Only the lines below between the one holding "- [] Generate documentation" and the one holding "Grade for this subject: 1.0", inclusive, are to be reproduced word for word; the pictures are to be left out.

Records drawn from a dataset
---*---

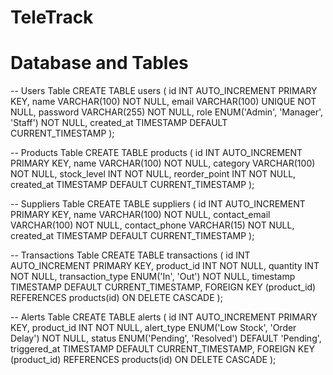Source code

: # TeleTrack

# Database and Tables
-- Users Table
CREATE TABLE users (
    id INT AUTO_INCREMENT PRIMARY KEY,
    name VARCHAR(100) NOT NULL,
    email VARCHAR(100) UNIQUE NOT NULL,
    password VARCHAR(255) NOT NULL,
    role ENUM('Admin', 'Manager', 'Staff') NOT NULL,
    created_at TIMESTAMP DEFAULT CURRENT_TIMESTAMP
);

-- Products Table
CREATE TABLE products (
    id INT AUTO_INCREMENT PRIMARY KEY,
    name VARCHAR(100) NOT NULL,
    category VARCHAR(100) NOT NULL,
    stock_level INT NOT NULL,
    reorder_point INT NOT NULL,
    created_at TIMESTAMP DEFAULT CURRENT_TIMESTAMP
);

-- Suppliers Table
CREATE TABLE suppliers (
    id INT AUTO_INCREMENT PRIMARY KEY,
    name VARCHAR(100) NOT NULL,
    contact_email VARCHAR(100) NOT NULL,
    contact_phone VARCHAR(15) NOT NULL,
    created_at TIMESTAMP DEFAULT CURRENT_TIMESTAMP
);

-- Transactions Table
CREATE TABLE transactions (
    id INT AUTO_INCREMENT PRIMARY KEY,
    product_id INT NOT NULL,
    quantity INT NOT NULL,
    transaction_type ENUM('In', 'Out') NOT NULL,
    timestamp TIMESTAMP DEFAULT CURRENT_TIMESTAMP,
    FOREIGN KEY (product_id) REFERENCES products(id) ON DELETE CASCADE
);

-- Alerts Table
CREATE TABLE alerts (
    id INT AUTO_INCREMENT PRIMARY KEY,
    product_id INT NOT NULL,
    alert_type ENUM('Low Stock', 'Order Delay') NOT NULL,
    status ENUM('Pending', 'Resolved') DEFAULT 'Pending',
    triggered_at TIMESTAMP DEFAULT CURRENT_TIMESTAMP,
    FOREIGN KEY (product_id) REFERENCES products(id) ON DELETE CASCADE
);
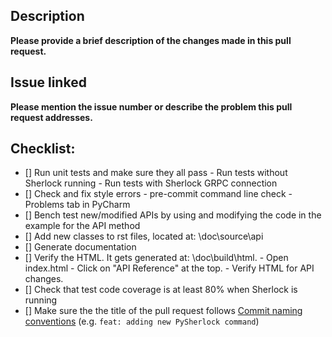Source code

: ## Description
**Please provide a brief description of the changes made in this pull request.**

## Issue linked
**Please mention the issue number or describe the problem this pull request addresses.**

## Checklist:
- [] Run unit tests and make sure they all pass
		- Run tests without Sherlock running
		- Run tests with Sherlock GRPC connection
- [] Check and fix style errors
		- pre-commit command line check
		- Problems tab in PyCharm
- [] Bench test new/modified APIs by using and modifying the code in the example for the API method
- [] Add new classes to rst files, located at: <pysherlock>\doc\source\api
- [] Generate documentation
- [] Verify the HTML. It gets generated at: <pysherlock>\doc\build\html.
		- Open index.html
		- Click on "API Reference" at the top.
		- Verify HTML for API changes.
- [] Check that test code coverage is at least 80% when Sherlock is running
- [] Make sure the the title of the pull request follows [Commit naming conventions](https://dev.docs.pyansys.com/how-to/contributing.html#commit-naming-conventions) (e.g. ``feat: adding new PySherlock command``)
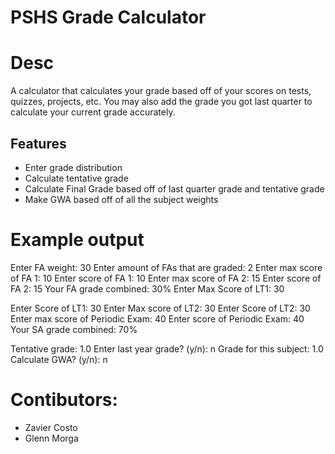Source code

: # PSHS Grade Calculator

# Desc
A calculator that calculates your grade based off of your scores on tests, quizzes, projects, etc. You may also add the grade you got last quarter to calculate your current grade accurately. 

## Features
- Enter grade distribution
- Calculate tentative grade
- Calculate Final Grade based off of last quarter grade and tentative grade
- Make GWA based off of all the subject weights

# Example output
Enter FA weight: 30
Enter amount of FAs that are graded: 2
Enter max score of FA 1: 10 
Enter score of FA 1: 10
Enter max score of FA 2: 15
Enter score of FA 2: 15
Your FA grade combined: 30%
Enter Max Score of LT1: 30

Enter Score of LT1: 30
Enter Max score of LT2: 30
Enter Score of LT2: 30
Enter max score of Periodic Exam: 40
Enter score of Periodic Exam: 40
Your SA grade combined: 70%

Tentative grade: 1.0
Enter last year grade? (y/n): n
Grade for this subject: 1.0
Calculate GWA? (y/n): n

# Contibutors:
- Zavier Costo
- Glenn Morga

---*---

YOUR SOLUTION:
- [] Generate documentation
- [] Verify the HTML. It gets generated at: <pysherlock>\doc\build\html.
		- Open index.html
		- Click on "API Reference" at the top.
		- Verify HTML for API changes.
- [] Check that test code coverage is at least 80% when Sherlock is running
- [] Make sure the the title of the pull request follows [Commit naming conventions](https://dev.docs.pyansys.com/how-to/contributing.html#commit-naming-conventions) (e.g. ``feat: adding new PySherlock command``)
Source code

: # PSHS Grade Calculator

# Desc
A calculator that calculates your grade based off of your scores on tests, quizzes, projects, etc. You may also add the grade you got last quarter to calculate your current grade accurately. 

## Features
- Enter grade distribution
- Calculate tentative grade
- Calculate Final Grade based off of last quarter grade and tentative grade
- Make GWA based off of all the subject weights

# Example output
Enter FA weight: 30
Enter amount of FAs that are graded: 2
Enter max score of FA 1: 10 
Enter score of FA 1: 10
Enter max score of FA 2: 15
Enter score of FA 2: 15
Your FA grade combined: 30%
Enter Max Score of LT1: 30

Enter Score of LT1: 30
Enter Max score of LT2: 30
Enter Score of LT2: 30
Enter max score of Periodic Exam: 40
Enter score of Periodic Exam: 40
Your SA grade combined: 70%

Tentative grade: 1.0
Enter last year grade? (y/n): n
Grade for this subject: 1.0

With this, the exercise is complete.